HTTP Headers serve a multitude of purposes, but broadly fall into four categories:
- Request headers contain information about the resource in question that is being requested. This can include items such as what formats the requesting client can accept, the user agent (browser name and version), also the specific page name or resource ID being requested, or any other specific data that is required for the request to be fulfilled such as a search string, or the clients credentials.
- Response headers contain additional information about the actual response and how it was handled. This generally includes a HTTP Status Code. This might include details about the server that responded to the request, whether a cache was used, and how the client should make further requests.
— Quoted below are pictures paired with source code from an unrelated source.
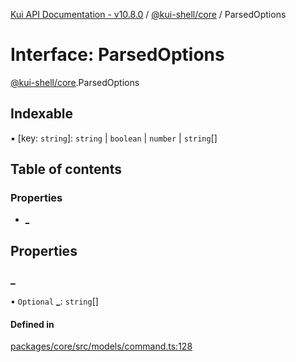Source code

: [Kui API Documentation - v10.8.0](../README.md) / [@kui-shell/core](../modules/kui_shell_core.md) / ParsedOptions

# Interface: ParsedOptions

[@kui-shell/core](../modules/kui_shell_core.md).ParsedOptions

## Indexable

▪ [key: `string`]: `string` \| `boolean` \| `number` \| `string`[]

## Table of contents

### Properties

- [\_](kui_shell_core.ParsedOptions.md#_)

## Properties

### \_

• `Optional` **\_**: `string`[]

#### Defined in

[packages/core/src/models/command.ts:128](https://github.com/kubernetes-sigs/kui/blob/kui/packages/core/src/models/command.ts#L128)
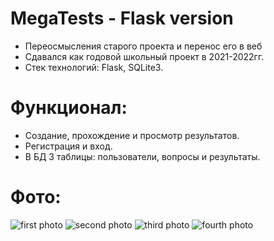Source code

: # MegaTests - Flask version
* Переосмысления старого проекта и перенос его в веб
* Сдавался как годовой школьный проект в 2021-2022гг.
* Стек технологий: Flask, SQLite3.

# Функционал:
* Создание, прохождение и просмотр результатов.
* Регистрация и вход.
* В БД 3 таблицы: пользователи, вопросы и результаты.

# Фото:
![first photo](https://raw.githubusercontent.com/ttema4/mega-tests-flask/966b463353ed8ec4a04ad303665180eaedbc5055/IMG_1.jpeg)
![second photo](https://raw.githubusercontent.com/ttema4/mega-tests-flask/966b463353ed8ec4a04ad303665180eaedbc5055/IMG_2.jpeg)
![third photo](https://raw.githubusercontent.com/ttema4/mega-tests-flask/966b463353ed8ec4a04ad303665180eaedbc5055/IMG_3.jpeg)
![fourth photo](https://raw.githubusercontent.com/ttema4/mega-tests-flask/966b463353ed8ec4a04ad303665180eaedbc5055/IMG_4.jpeg)

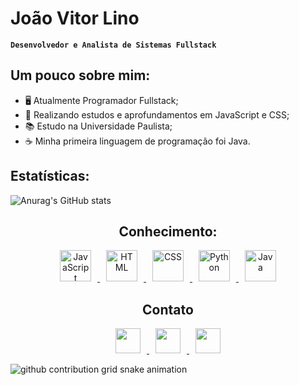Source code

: # João Vitor Lino

**`Desenvolvedor e Analista de Sistemas Fullstack`**

<h2>Um pouco sobre mim:</h2>
<ul>
  <li>🖥️ Atualmente Programador Fullstack;</li>
  <li>🌱 Realizando estudos e aprofundamentos em JavaScript e CSS;</li>
  <li>📚 Estudo na Universidade Paulista;</li>
  <li>☕ Minha primeira linguagem de programação foi Java.</li>
</ul>

<h2>Estatísticas:</h2>

![Anurag's GitHub stats](https://github-readme-stats.vercel.app/api?username=joaovitorlino&show_icons=true&theme=cobalt)

<h2 align="center">Conhecimento:</h2>
<p align="center">
    <a href="https://developer.mozilla.org/pt-BR/docs/Web/JavaScript" target="_blank">
      <img alt="JavaScript" src="https://encrypted-tbn0.gstatic.com/images?q=tbn:ANd9GcRuHnJDLOcdm_0b6N6kNj-1OvO9KhKYgqIy0w&s" height="50px" hspace="10">
    </a>
    <a href="https://en.wikipedia.org/wiki/HTML5" target="_blank">
      <img alt="HTML" src="https://cdn-icons-png.freepik.com/512/5968/5968267.png" height="50px" hspace="10"
        />
    </a>
    <a href="https://developer.mozilla.org/pt-BR/docs/Web/CSS" target="_blank">
      <img alt="CSS" src="https://www.svgrepo.com/show/303481/css-3-logo.svg" height="50px" hspace="10"
        />
    </a>
    <a href="https://www.python.org/" target="_blank">
      <img alt="Python" src="https://upload.wikimedia.org/wikipedia/commons/1/1f/Python_logo_01.svg" height="50px" hspace="10"
        />
    </a>
    <a href="https://www.java.com/pt-BR/download/help/whatis_java.html" target="_blank"><img alt="Java" src="https://img.icons8.com/color/512/java-coffee-cup-logo.png" height="50px" hspace="10"
        />
    </a>
</p>

<h2 align="center">Contato</h2>

<p align="center">
  <a href="https://wa.me/19989323948" target="_blank">
    <img src="https://img.shields.io/badge/WhatsApp-25D366?style=for-the-badge&logo=whatsapp&logoColor=white" height="40px" hspace="10"
      />
  </a>
  <a href="https://www.instagram.com/jvl.martins/" target="_blank">
    <img src="https://img.shields.io/badge/Instagram-E4405F?style=for-the-badge&logo=instagram&logoColor=white" height="40px" hspace="10"
      />
  </a>
  <a href="https://www.linkedin.com/in/jo%C3%A3o-vitor-martins-3a223025b/" target="_blank">
    <img src="https://img.shields.io/badge/LinkedIn-0077B5?style=for-the-badge&logo=linkedin&logoColor=white" height="40px" hspace="10"
      ;>
  </a>
</p>

<div>
  
<picture>
  <source media="(prefers-color-scheme: dark)" srcset="https://raw.githubusercontent.com/joaovitorlino/joaovitorlino/output/github-contribution-grid-snake-dark.svg">
  <source media="(prefers-color-scheme: light)" srcset="https://raw.githubusercontent.com/joaovitorlino/joaovitorlino/output/github-contribution-grid-snake.svg">
  <img alt="github contribution grid snake animation" src="https://raw.githubusercontent.com/joaovitorlino/joaovitorlino/output/github-contribution-grid-snake.svg">
</picture>

</div>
This is also (when appropriate) where any cookies are passed from the server to the client.
- Representation headers contain information about the body of the resource itself, like its type (a webpage, image or video), what language it is in and whether it is compressed.
- Payload headers describe the actual payload, this may include information such as content length and the encoding/ compression method used.
In simplified form (this is tabulated and formatted for clarity), you might expect a request for a search for "today's weather" on Google to look something like:
And the response might look like:
You can of course investigate the actual response headers by making a request for "https://www.google.com/?q=todays+weather" in the Full Header Checker.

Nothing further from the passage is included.